Das Turnier in Adendorf liegt nun ein paar Tage zurück – und Hinrich Arkenau hat seine Enttäuschung inzwischen überwunden. Golf-Profi ist und bleibt sein Traumberuf. Ein Beruf, der neben den Reisen in ferne Länder auch immer mal wieder ganz besondere Momente bereithält. So wie im Juli vergangenen Jahres, als Arkenau bei den Sparkasse Open in Bochum auf einer Par-72-Anlage eine 59er-Runde gespielt hat. Ein Resultat, das bei einem offiziellen Turnier weltweit (!) zuvor nur 13 Profis geschafft haben. Und auch ein Hole-in-one, also das Einlochen auf einer Bahn mit nur einem Schlag, wie es ihm erst im September dieses Jahres in Berlin bei einem Einladungsschaukampf seiner Ausrüsterfirma wieder gelungen ist, „ist immer etwas Besonderes“, sagt Arkenau.
Noch eine kleine Chance
Dreimal hat er in seiner Laufbahn bereits den Ball vom Abschlag direkt versenkt. Toll sei das, sagt der 28-Jährige, „aber letztlich zählt nicht dieses eine Loch, wichtig ist immer die ganze Saison“. Arkenau bleibt also fokussiert. Er vertraut darauf, dass ihm seine Sponsoren die Treue halten, damit er sich weiterhin voll auf seinen Sport konzentrieren kann. „Ich höre erst auf, wenn ich mein Spiel nicht mehr verbessern kann“, sagt der studierte Wirtschaftsingenieur. „Noch sehe ich Steigerungspotenzial, ich bin noch nicht am Ende der Entwicklung.“
Eine Entwicklung, die ihn zumindest noch mal auf die Challenge Tour hieven soll. Vielleicht gelingt ihm das sogar noch in diesem Jahr, denn eine Chance hat Hinrich Arkenau noch. Eine kleine zwar nur, aber immerhin. Im Rahmen der European Qualifying School sind nämlich noch Tour-Karten für die nächst höhere Ebene zu vergeben. Anfang November werden in Spanien an vier Orten parallel Turniere über je vier Runden ausgetragen. Die 20 besten der jeweils rund 100 Teilnehmer schaffen den Sprung ins Finale, das vom 10. bis zum 15. November sogar über sechs Runden geht. Und wer dort den Cut nach vier Durchgängen übersteht, der startet 2019 sicher auf der Challenge Tour. „Ich habe es selbst noch mal in der Hand“, sagt Arkenau. „Es geht weiter.“
Das Toursystem im Profigolfen
Der Profibereich im Golfsport gliedert sich in drei Leistungsebenen, gut zu vergleichen mit dem Ligabetrieb im Profifußball. Einsteiger beginnen auf der sogenannten Satellite Tour, das ist das dritthöchste Level und beinhaltet vier Untergruppierungen, zu der auch die Pro-Golf-Tour gehört und etwa 20 Turniere im Jahr beinhaltet. Gespielt wird in Europa, aber auch in Nordafrika.

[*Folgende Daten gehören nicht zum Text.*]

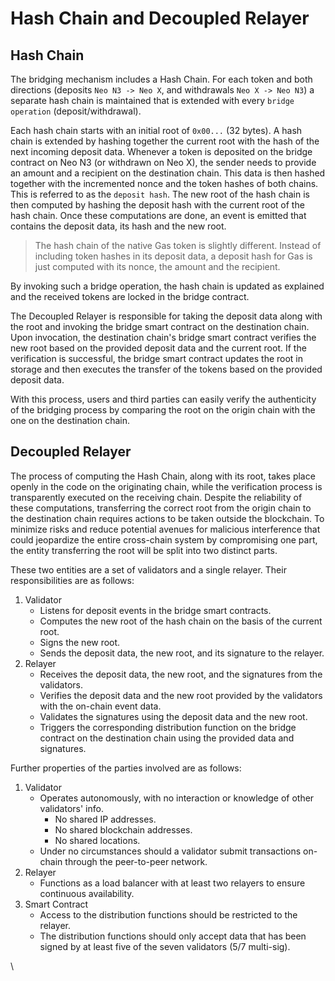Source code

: # Hash Chain and Decoupled Relayer

## Hash Chain

The bridging mechanism includes a Hash Chain. For each token and both directions (deposits `Neo N3 -> Neo X`, and withdrawals `Neo X -> Neo N3`) a separate hash chain is maintained that is extended with every `bridge operation` (deposit/withdrawal).

Each hash chain starts with an initial root of `0x00...` (32 bytes). A hash chain is extended by hashing together the current root with the hash of the next incoming deposit data. Whenever a token is deposited on the bridge contract on Neo N3 (or withdrawn on Neo X), the sender needs to provide an amount and a recipient on the destination chain. This data is then hashed together with the incremented nonce and the token hashes of both chains. This is referred to as the `deposit hash`. The new root of the hash chain is then computed by hashing the deposit hash with the current root of the hash chain. Once these computations are done, an event is emitted that contains the deposit data, its hash and the new root.

> The hash chain of the native Gas token is slightly different. Instead of including token hashes in its deposit data, a deposit hash for Gas is just computed with its nonce, the amount and the recipient.

By invoking such a bridge operation, the hash chain is updated as explained and the received tokens are locked in the bridge contract.

The Decoupled Relayer is responsible for taking the deposit data along with the root and invoking the bridge smart contract on the destination chain. Upon invocation, the destination chain's bridge smart contract verifies the new root based on the provided deposit data and the current root. If the verification is successful, the bridge smart contract updates the root in storage and then executes the transfer of the tokens based on the provided deposit data.

With this process, users and third parties can easily verify the authenticity of the bridging process by comparing the root on the origin chain with the one on the destination chain.

## Decoupled Relayer

The process of computing the Hash Chain, along with its root, takes place openly in the code on the originating chain, while the verification process is transparently executed on the receiving chain. Despite the reliability of these computations, transferring the correct root from the origin chain to the destination chain requires actions to be taken outside the blockchain. To minimize risks and reduce potential avenues for malicious interference that could jeopardize the entire cross-chain system by compromising one part, the entity transferring the root will be split into two distinct parts.

These two entities are a set of validators and a single relayer. Their responsibilities are as follows:

1. Validator
   * Listens for deposit events in the bridge smart contracts.
   * Computes the new root of the hash chain on the basis of the current root.
   * Signs the new root.
   * Sends the deposit data, the new root, and its signature to the relayer.
2. Relayer
   * Receives the deposit data, the new root, and the signatures from the validators.
   * Verifies the deposit data and the new root provided by the validators with the on-chain event data.
   * Validates the signatures using the deposit data and the new root.
   * Triggers the corresponding distribution function on the bridge contract on the destination chain using the provided data and signatures.

Further properties of the parties involved are as follows:

1. Validator
   * Operates autonomously, with no interaction or knowledge of other validators' info.
     * No shared IP addresses.
     * No shared blockchain addresses.
     * No shared locations.
   * Under no circumstances should a validator submit transactions on-chain through the peer-to-peer network.
2. Relayer
   * Functions as a load balancer with at least two relayers to ensure continuous availability.
3. Smart Contract
   * Access to the distribution functions should be restricted to the relayer.
   * The distribution functions should only accept data that has been signed by at least five of the seven validators (5/7 multi-sig).







\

Die ersten fünf der Jahreswertung qualifizieren sich für die Challenge Tour, die die zweithöchste Ebene im Golf darstellt. Die 15 Jahresbesten der Challenge Tour wiederum erhalten für das folgende Jahr die Startberechtigung für die PGA European Tour, weitere 35 Aktive bekommen eine eingeschränkte Teilnahmeberechtigung. Gewinnt ein Spieler in einer Saison drei Satellite- oder Challenge-Turniere, darf er sofort in der nächst höheren Tour einsteigen. Anders als bei der großen Tour gehen die Satellite-Turniere der Pro-Tour jeweils über drei statt vier Tage. Nach zwei Spieltagen erfolgt der Cut, die besten 40 Akteure spielen dann am Finaltag den jeweiligen Sieger aus.